The story of Jonah is a concise summary of how God works his plan. He often calls us to go in a direction we would rather not go. Even in the midst of our flight from his plan, he can use us to reveal his kingdom, just as he used Jonah to reveal his power to the sailors. He can work tremendous miracles of conversion through us, even if we are convinced of our own lack of power. And God’s plan is always a plan of mercy and conversion, not threats and punishments.
Contrasted with Jonah, today’s Gospel has the first disciples leaving everything they had to follow this Jesus of Nazareth, just to see what made him so different from anyone they had ever met. The kingdom of God is at hand, not out there somewhere, but precisely in the person of Jesus, and since his death and ascension into heaven, it is in the body of Christ, the Church.

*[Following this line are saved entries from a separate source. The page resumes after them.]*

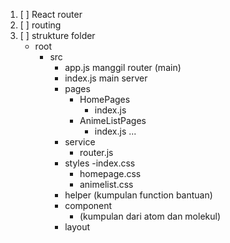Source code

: 1. [ ] React router 
2. [ ] routing 
3. [ ] strukture folder
    - root
        - src
            - app.js manggil router (main)
            - index.js main server
            - pages
                - HomePages
                    - index.js
                - AnimeListPages
                    - index.js
                ...
            - service
                - router.js
            - styles
                -index.css
                - homepage.css
                - animelist.css
            - helper (kumpulan function bantuan)
            - component
                - (kumpulan dari atom dan molekul)
            - layout
        
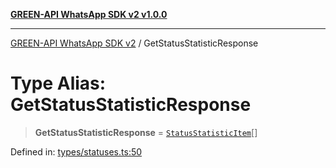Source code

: [**GREEN-API WhatsApp SDK v2 v1.0.0**](../README.md)

***

[GREEN-API WhatsApp SDK v2](../globals.md) / GetStatusStatisticResponse

# Type Alias: GetStatusStatisticResponse

> **GetStatusStatisticResponse** = [`StatusStatisticItem`](../interfaces/StatusStatisticItem.md)[]

Defined in: [types/statuses.ts:50](https://github.com/green-api/whatsapp-api-client-js-v2/blob/6c31521abaa4e85365f3538298181cae99417bce/src/types/statuses.ts#L50)

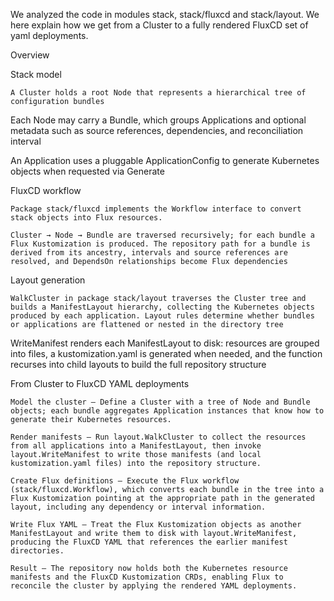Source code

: We analyzed the code in modules stack, stack/fluxcd and stack/layout.
We here explain how we get from a Cluster to a fully rendered FluxCD set of yaml deployments.

Overview

Stack model

    A Cluster holds a root Node that represents a hierarchical tree of configuration bundles

Each Node may carry a Bundle, which groups Applications and optional metadata such as source references, dependencies, and reconciliation interval

An Application uses a pluggable ApplicationConfig to generate Kubernetes objects when requested via Generate

FluxCD workflow

    Package stack/fluxcd implements the Workflow interface to convert stack objects into Flux resources.

    Cluster → Node → Bundle are traversed recursively; for each bundle a Flux Kustomization is produced. The repository path for a bundle is derived from its ancestry, intervals and source references are resolved, and DependsOn relationships become Flux dependencies

Layout generation

    WalkCluster in package stack/layout traverses the Cluster tree and builds a ManifestLayout hierarchy, collecting the Kubernetes objects produced by each application. Layout rules determine whether bundles or applications are flattened or nested in the directory tree

WriteManifest renders each ManifestLayout to disk: resources are grouped into files, a kustomization.yaml is generated when needed, and the function recurses into child layouts to build the full repository structure

From Cluster to FluxCD YAML deployments

    Model the cluster – Define a Cluster with a tree of Node and Bundle objects; each bundle aggregates Application instances that know how to generate their Kubernetes resources.

    Render manifests – Run layout.WalkCluster to collect the resources from all applications into a ManifestLayout, then invoke layout.WriteManifest to write those manifests (and local kustomization.yaml files) into the repository structure.

    Create Flux definitions – Execute the Flux workflow (stack/fluxcd.Workflow), which converts each bundle in the tree into a Flux Kustomization pointing at the appropriate path in the generated layout, including any dependency or interval information.

    Write Flux YAML – Treat the Flux Kustomization objects as another ManifestLayout and write them to disk with layout.WriteManifest, producing the FluxCD YAML that references the earlier manifest directories.

    Result – The repository now holds both the Kubernetes resource manifests and the FluxCD Kustomization CRDs, enabling Flux to reconcile the cluster by applying the rendered YAML deployments.
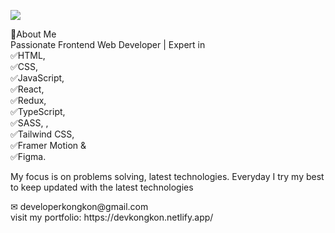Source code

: ![](https://media.licdn.com/dms/image/D5616AQGdC2o40Dw2oA/profile-displaybackgroundimage-shrink_350_1400/0/1722950392750?e=1728518400&v=beta&t=QVXEaYZXk1kWTDWFDeWrPxzWuE-eiLtokau1jfVtOJ8)

<div>🚀About Me</div>
<div>Passionate Frontend Web Developer | Expert in</div>
<div>✅HTML,</div>
<div>✅CSS, </div>
<div>✅JavaScript, </div>
<div>✅React, </div>
<div>✅Redux,</div>
<div>✅TypeScript,</div>
<div>✅SASS, ,</div>
<div>✅Tailwind CSS,</div>
<div>✅Framer Motion &</div>
<div>✅Figma. </div>

My focus is on problems solving, latest technologies. Everyday I try my best to keep updated with the latest technologies

<div>&#9993; developerkongkon@gmail.com</div>
<div>visit my portfolio: https://devkongkon.netlify.app/</div>
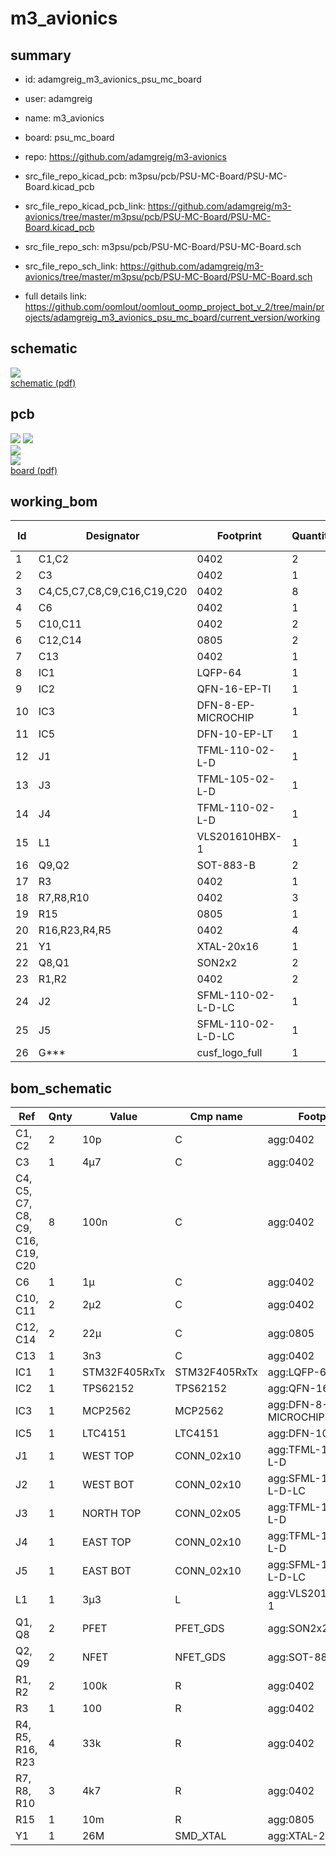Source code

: # m3_avionics
 
## summary 
* id: adamgreig_m3_avionics_psu_mc_board
* user: adamgreig
* name: m3_avionics
* board: psu_mc_board
* repo: https://github.com/adamgreig/m3-avionics
* src_file_repo_kicad_pcb: m3psu/pcb/PSU-MC-Board/PSU-MC-Board.kicad_pcb
* src_file_repo_kicad_pcb_link: https://github.com/adamgreig/m3-avionics/tree/master/m3psu/pcb/PSU-MC-Board/PSU-MC-Board.kicad_pcb


* src_file_repo_sch: m3psu/pcb/PSU-MC-Board/PSU-MC-Board.sch
* src_file_repo_sch_link: https://github.com/adamgreig/m3-avionics/tree/master/m3psu/pcb/PSU-MC-Board/PSU-MC-Board.sch
* full details link: https://github.com/oomlout/oomlout_oomp_project_bot_v_2/tree/main/projects/adamgreig_m3_avionics_psu_mc_board/current_version/working  

## schematic  
![](working_schematic_600.png)  
[schematic (pdf)](working_schematic.pdf)  

## pcb  
![](working_3d_600.png) 
![](working_3d_front_600.png)  
![](working_3d_back_600.png)  
![](working_600.png)  
[board (pdf)](working.pdf)  

## working_bom
| Id | Designator | Footprint | Quantity | Designation | Supplier and ref |  | None | 
| --- | --- | --- | --- | --- | --- | --- | --- | 
| 1 | C1,C2 | 0402 | 2 | 10p |  |  | [''] | 
| 2 | C3 | 0402 | 1 | 4µ7 |  |  | [''] | 
| 3 | C4,C5,C7,C8,C9,C16,C19,C20 | 0402 | 8 | 100n |  |  | [''] | 
| 4 | C6 | 0402 | 1 | 1µ |  |  | [''] | 
| 5 | C10,C11 | 0402 | 2 | 2µ2 |  |  | [''] | 
| 6 | C12,C14 | 0805 | 2 | 22µ |  |  | [''] | 
| 7 | C13 | 0402 | 1 | 3n3 |  |  | [''] | 
| 8 | IC1 | LQFP-64 | 1 | STM32F405RxTx |  |  | [''] | 
| 9 | IC2 | QFN-16-EP-TI | 1 | TPS62152 |  |  | [''] | 
| 10 | IC3 | DFN-8-EP-MICROCHIP | 1 | MCP2562 |  |  | [''] | 
| 11 | IC5 | DFN-10-EP-LT | 1 | LTC4151 |  |  | [''] | 
| 12 | J1 | TFML-110-02-L-D | 1 | WEST TOP |  |  | [''] | 
| 13 | J3 | TFML-105-02-L-D | 1 | NORTH TOP |  |  | [''] | 
| 14 | J4 | TFML-110-02-L-D | 1 | EAST TOP |  |  | [''] | 
| 15 | L1 | VLS201610HBX-1 | 1 | 3µ3 |  |  | [''] | 
| 16 | Q9,Q2 | SOT-883-B | 2 | NFET |  |  | [''] | 
| 17 | R3 | 0402 | 1 | 100 |  |  | [''] | 
| 18 | R7,R8,R10 | 0402 | 3 | 4k7 |  |  | [''] | 
| 19 | R15 | 0805 | 1 | 10m |  |  | [''] | 
| 20 | R16,R23,R4,R5 | 0402 | 4 | 33k |  |  | [''] | 
| 21 | Y1 | XTAL-20x16 | 1 | 26M |  |  | [''] | 
| 22 | Q8,Q1 | SON2x2 | 2 | PFET |  |  | [''] | 
| 23 | R1,R2 | 0402 | 2 | 100k |  |  | [''] | 
| 24 | J2 | SFML-110-02-L-D-LC | 1 | WEST BOT |  |  | [''] | 
| 25 | J5 | SFML-110-02-L-D-LC | 1 | EAST BOT |  |  | [''] | 
| 26 | G*** | cusf_logo_full | 1 | LOGO |  |  | [''] | 


## bom_schematic
| Ref | Qnty | Value | Cmp name | Footprint | Description | Vendor | DNP | 
| --- | --- | --- | --- | --- | --- | --- | --- | 
| C1, C2 | 2 | 10p | C | agg:0402 |  |  |  | 
| C3 | 1 | 4µ7 | C | agg:0402 |  |  |  | 
| C4, C5, C7, C8, C9, C16, C19, C20 | 8 | 100n | C | agg:0402 |  |  |  | 
| C6 | 1 | 1µ | C | agg:0402 |  |  |  | 
| C10, C11 | 2 | 2µ2 | C | agg:0402 |  |  |  | 
| C12, C14 | 2 | 22µ | C | agg:0805 |  |  |  | 
| C13 | 1 | 3n3 | C | agg:0402 |  |  |  | 
| IC1 | 1 | STM32F405RxTx | STM32F405RxTx | agg:LQFP-64 |  |  |  | 
| IC2 | 1 | TPS62152 | TPS62152 | agg:QFN-16-EP-TI |  |  |  | 
| IC3 | 1 | MCP2562 | MCP2562 | agg:DFN-8-EP-MICROCHIP |  |  |  | 
| IC5 | 1 | LTC4151 | LTC4151 | agg:DFN-10-EP-LT |  |  |  | 
| J1 | 1 | WEST TOP | CONN_02x10 | agg:TFML-110-02-L-D |  |  |  | 
| J2 | 1 | WEST BOT | CONN_02x10 | agg:SFML-110-02-L-D-LC |  |  |  | 
| J3 | 1 | NORTH TOP | CONN_02x05 | agg:TFML-105-02-L-D |  |  |  | 
| J4 | 1 | EAST TOP | CONN_02x10 | agg:TFML-110-02-L-D |  |  |  | 
| J5 | 1 | EAST BOT | CONN_02x10 | agg:SFML-110-02-L-D-LC |  |  |  | 
| L1 | 1 | 3µ3 | L | agg:VLS201610HBX-1 |  |  |  | 
| Q1, Q8 | 2 | PFET | PFET_GDS | agg:SON2x2 |  |  |  | 
| Q2, Q9 | 2 | NFET | NFET_GDS | agg:SOT-883-B |  |  |  | 
| R1, R2 | 2 | 100k | R | agg:0402 |  |  |  | 
| R3 | 1 | 100 | R | agg:0402 |  |  |  | 
| R4, R5, R16, R23 | 4 | 33k | R | agg:0402 |  |  |  | 
| R7, R8, R10 | 3 | 4k7 | R | agg:0402 |  |  |  | 
| R15 | 1 | 10m | R | agg:0805 |  |  |  | 
| Y1 | 1 | 26M | SMD_XTAL | agg:XTAL-20x16 |  |  |  | 



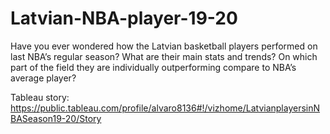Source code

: # Latvian-NBA-player-19-20
Have you ever wondered how the Latvian basketball players performed on last NBA’s regular season? What are their main stats and trends? On which part of the field they are individually outperforming compare to NBA’s average player?

Tableau story: https://public.tableau.com/profile/alvaro8136#!/vizhome/LatvianplayersinNBASeason19-20/Story
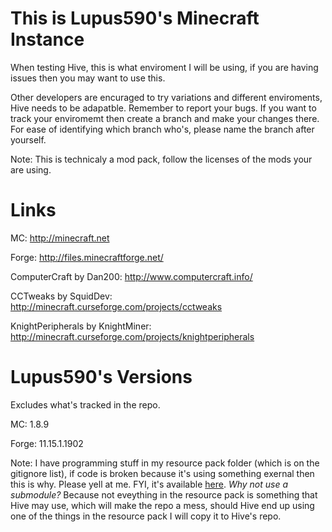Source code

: # This is Lupus590's Minecraft Instance
When testing Hive, this is what enviroment I will be using, if you are having issues then you may want to use this.

Other developers are encuraged to try variations and different enviroments, Hive needs to be adapatble. Remember to report your bugs.
If you want to track your enviromemt then create a branch and make your changes there. For ease of identifying which branch who's, please name the branch after yourself.

Note: This is technicaly a mod pack, follow the licenses of the mods your are using.

# Links
MC: http://minecraft.net

Forge: http://files.minecraftforge.net/

ComputerCraft by Dan200: http://www.computercraft.info/

CCTweaks by SquidDev: http://minecraft.curseforge.com/projects/cctweaks

KnightPeripherals by KnightMiner: http://minecraft.curseforge.com/projects/knightperipherals

# Lupus590's Versions
Excludes what's tracked in the repo.

MC: 1.8.9

Forge: 11.15.1.1902

Note: I have programming stuff in my resource pack folder (which is on the gitignore list), if code is broken because it's using something exernal then this is why. Please yell at me. FYI, it's available [here](https://github.com/lupus590/CC-My-Code-Pack). _Why not use a submodule?_ Because not eveything in the resource pack is something that Hive may use, which will make the repo a mess, should Hive end up using one of the things in the resource pack I will copy it to Hive's repo.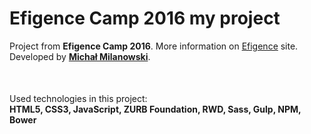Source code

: # Efigence Camp 2016 my project
Project from <strong>Efigence Camp 2016</strong>. More information on <a href="http://camp.efigence.com/">Efigence</a> site. Developed by <strong><a href="https://pl.linkedin.com/in/michalmilanowski">Michał Milanowski</a></strong>.<br>
<p style="margin-top: 50px;">Used technologies in this project:<br>
<strong>HTML5, CSS3, JavaScript, ZURB Foundation, RWD, Sass, Gulp, NPM, Bower</strong></p>
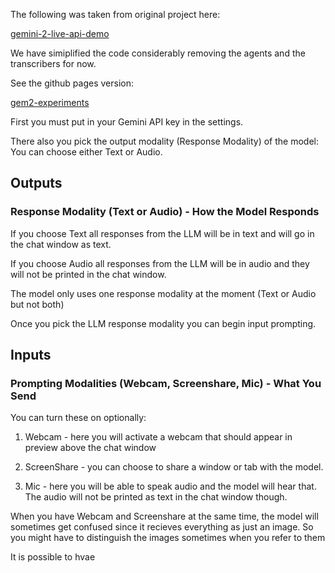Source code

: The following was taken from original project here:

[gemini-2-live-api-demo](https://github.com/viaanthroposbenevolentia/gemini-2-live-api-demo/)

We have simiplified the code considerably removing the agents and the
transcribers for now.

See the github pages version:

[gem2-experiments](https://calvinw.github.io/gem2-experiments/)

First you must put in your Gemini API key in the settings.

There also you pick the output modality (Response Modality) of the model:
You can choose either Text or Audio.

## Outputs 

### Response Modality (Text or Audio) - How the Model Responds

If you choose Text all responses from the LLM will be in text and will go in the chat window as text.

If you choose Audio all responses from the LLM will be in audio and they will not be printed in the chat window.

The model only uses one response modality at the moment (Text or Audio but not
both)

Once you pick the LLM response modality you can begin input prompting.

## Inputs 

### Prompting Modalities (Webcam, Screenshare, Mic) - What You Send 

You can turn these on optionally:

1) Webcam - here you will activate a webcam that should appear in preview above the chat window 

2) ScreenShare - you can choose to share a window or tab with the model.

3) Mic - here you will be able to speak audio and the model will hear that. 
The audio will not be printed as text in the chat window though.

When you have Webcam and Screenshare at the same time, the model will sometimes get confused since it recieves everything as just an image. So you might have to distinguish the images sometimes when you refer to them

It is possible to hvae 


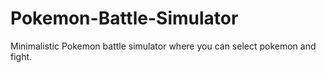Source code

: # Pokemon-Battle-Simulator
Minimalistic Pokemon battle simulator where you can select pokemon and fight.
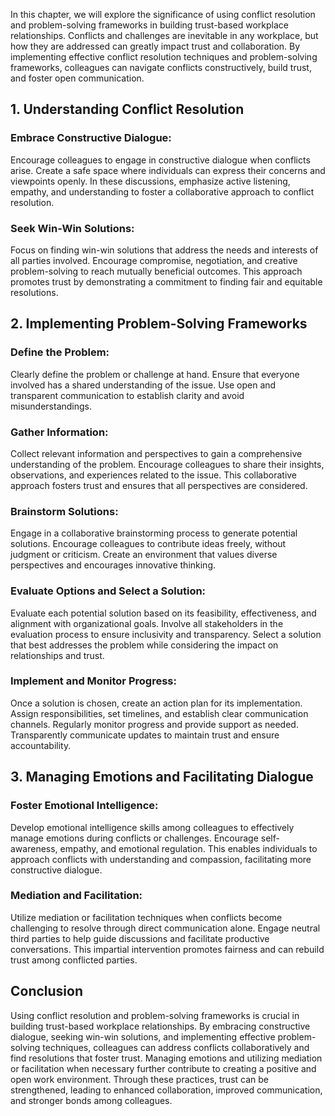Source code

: 
In this chapter, we will explore the significance of using conflict resolution and problem-solving frameworks in building trust-based workplace relationships. Conflicts and challenges are inevitable in any workplace, but how they are addressed can greatly impact trust and collaboration. By implementing effective conflict resolution techniques and problem-solving frameworks, colleagues can navigate conflicts constructively, build trust, and foster open communication.

1\. Understanding Conflict Resolution
------------------------------------

### Embrace Constructive Dialogue:

Encourage colleagues to engage in constructive dialogue when conflicts arise. Create a safe space where individuals can express their concerns and viewpoints openly. In these discussions, emphasize active listening, empathy, and understanding to foster a collaborative approach to conflict resolution.

### Seek Win-Win Solutions:

Focus on finding win-win solutions that address the needs and interests of all parties involved. Encourage compromise, negotiation, and creative problem-solving to reach mutually beneficial outcomes. This approach promotes trust by demonstrating a commitment to finding fair and equitable resolutions.

2\. Implementing Problem-Solving Frameworks
------------------------------------------

### Define the Problem:

Clearly define the problem or challenge at hand. Ensure that everyone involved has a shared understanding of the issue. Use open and transparent communication to establish clarity and avoid misunderstandings.

### Gather Information:

Collect relevant information and perspectives to gain a comprehensive understanding of the problem. Encourage colleagues to share their insights, observations, and experiences related to the issue. This collaborative approach fosters trust and ensures that all perspectives are considered.

### Brainstorm Solutions:

Engage in a collaborative brainstorming process to generate potential solutions. Encourage colleagues to contribute ideas freely, without judgment or criticism. Create an environment that values diverse perspectives and encourages innovative thinking.

### Evaluate Options and Select a Solution:

Evaluate each potential solution based on its feasibility, effectiveness, and alignment with organizational goals. Involve all stakeholders in the evaluation process to ensure inclusivity and transparency. Select a solution that best addresses the problem while considering the impact on relationships and trust.

### Implement and Monitor Progress:

Once a solution is chosen, create an action plan for its implementation. Assign responsibilities, set timelines, and establish clear communication channels. Regularly monitor progress and provide support as needed. Transparently communicate updates to maintain trust and ensure accountability.

3\. Managing Emotions and Facilitating Dialogue
----------------------------------------------

### Foster Emotional Intelligence:

Develop emotional intelligence skills among colleagues to effectively manage emotions during conflicts or challenges. Encourage self-awareness, empathy, and emotional regulation. This enables individuals to approach conflicts with understanding and compassion, facilitating more constructive dialogue.

### Mediation and Facilitation:

Utilize mediation or facilitation techniques when conflicts become challenging to resolve through direct communication alone. Engage neutral third parties to help guide discussions and facilitate productive conversations. This impartial intervention promotes fairness and can rebuild trust among conflicted parties.

Conclusion
----------

Using conflict resolution and problem-solving frameworks is crucial in building trust-based workplace relationships. By embracing constructive dialogue, seeking win-win solutions, and implementing effective problem-solving techniques, colleagues can address conflicts collaboratively and find resolutions that foster trust. Managing emotions and utilizing mediation or facilitation when necessary further contribute to creating a positive and open work environment. Through these practices, trust can be strengthened, leading to enhanced collaboration, improved communication, and stronger bonds among colleagues.
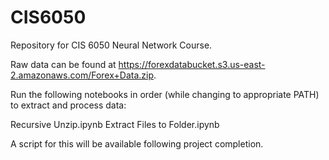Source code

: # CIS6050

Repository for CIS 6050 Neural Network Course. 

Raw data can be found at https://forexdatabucket.s3.us-east-2.amazonaws.com/Forex+Data.zip.

Run the following notebooks in order (while changing to appropriate PATH) to extract and process data:

Recursive Unzip.ipynb
Extract Files to Folder.ipynb

A script for this will be available following project completion.

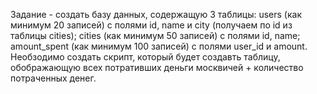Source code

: Задание - создать базу данных, содержащую 3 таблицы:
users (как минимум 20 записей) с полями id, name и city (получаем по id из таблицы cities);
cities (как минимум 50 записей) с полями id, name;
amount_spent (как минимум 100 записей) с полями user_id и amount.
Необзодимо создать скрипт, который будет создавть таблицу, обображающую всех потративших деньги москвичей + количество потраченных денег.
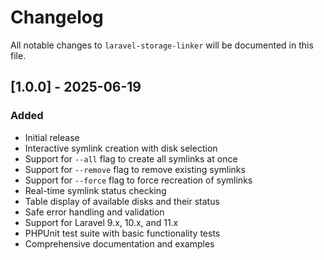 # Changelog

All notable changes to `laravel-storage-linker` will be documented in this file.

## [1.0.0] - 2025-06-19

### Added
- Initial release
- Interactive symlink creation with disk selection
- Support for `--all` flag to create all symlinks at once
- Support for `--remove` flag to remove existing symlinks
- Support for `--force` flag to force recreation of symlinks
- Real-time symlink status checking
- Table display of available disks and their status
- Safe error handling and validation
- Support for Laravel 9.x, 10.x, and 11.x
- PHPUnit test suite with basic functionality tests
- Comprehensive documentation and examples
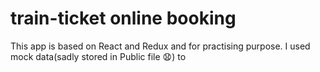 # train-ticket online booking
This app is based on React and Redux and for practising purpose. I used mock data(sadly stored in Public file :anguished:) to 
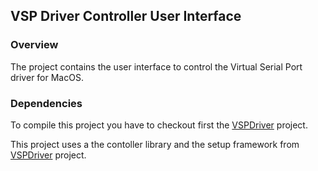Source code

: ## VSP Driver Controller User Interface

### Overview

The project contains the user interface to control the Virtual Serial Port 
driver for MacOS.

### Dependencies

To compile this project you have to checkout first the [VSPDriver](https://github.com/britus/VSPClient) project.

This project uses a the contoller library and the setup framework 
from [VSPDriver](https://github.com/britus/VSPClient) project.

Jesus announces this kingdom by challenging all to repent, which means to turn around, to re-orient ourselves to God, rather than to the fleeting riches of our culture or to violence as a means to our ends. Our Christian faith teaches us that God calls us, not just to believe in a dogma, or simply surrender ourselves to some structure, but instead to enter into a loving relationship with this person Jesus.
Would that we all had the courage (or the naiveté) of Andrew, Peter, James and John, to throw ourselves without hesitation into God’s plan for us. Like Jonah, and I think most of us, they had their moments of running away from God's plan, when Jesus was arrested. These stories together tell us that God can handle rejection. We can take heart from Jonah’s story and the story of the apostles, that God can use us, no matter how unwilling or unqualified we may think we are. These stories remind us that God really is the hound of heaven, continuing to call us again and again, no matter how unwilling or apparently incapable we are of responding.
The good news is that we are not called to do great deeds, although we may, or make great sacrifices, although we may. Our call is just to repent, to turn around, to “come and see” where this Jesus abides, and in getting to know Jesus, to start to know God as a God of love and compassion and forgiveness and mighty deeds. As we start to understand how much we are loved, our response is to share that love with those around us, even if they are not people we would choose to love. Jesus proclaims that the kingdom of God is at hand, this kingdom of love and peace and forgiveness and justice. In fact, in this week of Christian Unity, the 36th anniversary of Roe v. Wade, the remembrance of Martin Luther King, the turmoil of our economy, and violence in Africa and the mid-east, this kingdom is not just at hand; it is in our hands; for God’s call to us is to make that kingdom real by how we live and love this week.